Carl Dunker devised an experiment called the candle problem in the 1950’s. In it he gathered a group of individuals, gave them a candle, some thumb tacks and a box arranged in the way pictured above and told them that their job was to attach the candle to the wall in such a way that the wax didn’t drip on the table.
Dunker found that the people would try all sorts of creative ideas such as taking the thumb tacks and tacking the candle to the wall or try to melt the wax onto the wall so the candle would stick. Eventually after an average of 5-10 minutes the participants worked out that if you emptied the box you could tack the box to the wall and put the candle in it (See below)

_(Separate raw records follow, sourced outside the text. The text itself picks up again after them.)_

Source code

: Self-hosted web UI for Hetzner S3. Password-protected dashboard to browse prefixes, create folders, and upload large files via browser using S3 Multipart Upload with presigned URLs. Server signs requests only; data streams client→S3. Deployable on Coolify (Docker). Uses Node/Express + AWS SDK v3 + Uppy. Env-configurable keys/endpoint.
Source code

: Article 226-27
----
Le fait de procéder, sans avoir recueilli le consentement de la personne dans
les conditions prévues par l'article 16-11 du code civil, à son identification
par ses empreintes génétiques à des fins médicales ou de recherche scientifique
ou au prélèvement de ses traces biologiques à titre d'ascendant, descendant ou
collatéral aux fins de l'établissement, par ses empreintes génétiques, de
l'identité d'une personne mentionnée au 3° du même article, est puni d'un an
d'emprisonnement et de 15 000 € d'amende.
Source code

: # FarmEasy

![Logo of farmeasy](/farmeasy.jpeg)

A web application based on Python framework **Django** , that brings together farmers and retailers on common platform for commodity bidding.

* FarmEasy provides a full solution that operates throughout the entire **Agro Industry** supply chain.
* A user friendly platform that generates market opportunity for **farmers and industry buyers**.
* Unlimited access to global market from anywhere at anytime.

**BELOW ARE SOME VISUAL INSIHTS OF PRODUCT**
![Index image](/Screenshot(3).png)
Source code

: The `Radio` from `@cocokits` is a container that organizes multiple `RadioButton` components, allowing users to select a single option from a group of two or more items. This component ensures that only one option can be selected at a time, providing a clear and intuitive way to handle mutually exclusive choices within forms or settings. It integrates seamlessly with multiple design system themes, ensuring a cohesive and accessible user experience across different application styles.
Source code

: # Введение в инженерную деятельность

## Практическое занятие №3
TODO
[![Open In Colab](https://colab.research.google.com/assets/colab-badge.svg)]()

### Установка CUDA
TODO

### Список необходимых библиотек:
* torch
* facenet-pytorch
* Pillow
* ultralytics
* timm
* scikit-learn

Sam Glusburg later took this idea and developed it. Glusburg broke the participants into 2 groups – One group were not offered a reward. The second group were told that if you are in the top 20% of the fastest people to solve the puzzel you get a $5 reward and if you are the fastest at solving the puzzle you will get $20.
So what were the results?
Glusberg found that the group that was offered the reward took on average 3½ mins longer! This makes no sense! Everyone knows that if you want people to perform better you reward them right?
Glusberg got a new batch of people and repeated the task – this time he set up the candle problem in this way (see below).
How did the rewarded group do with this new set up? They actually outperformed the group where no reward was offered.
What’s all this mean?
Rewards and particularly if/then rewards work really well in simple tasks where cognitive processing or creative problem solving is not necessary.
What the research shows is that rewards can actually dull thinking and block creativity
If you are going to reward – make it unexpected, and not a direct result of some work or intelligence. In other words it is much better to reward attitude and effort not result.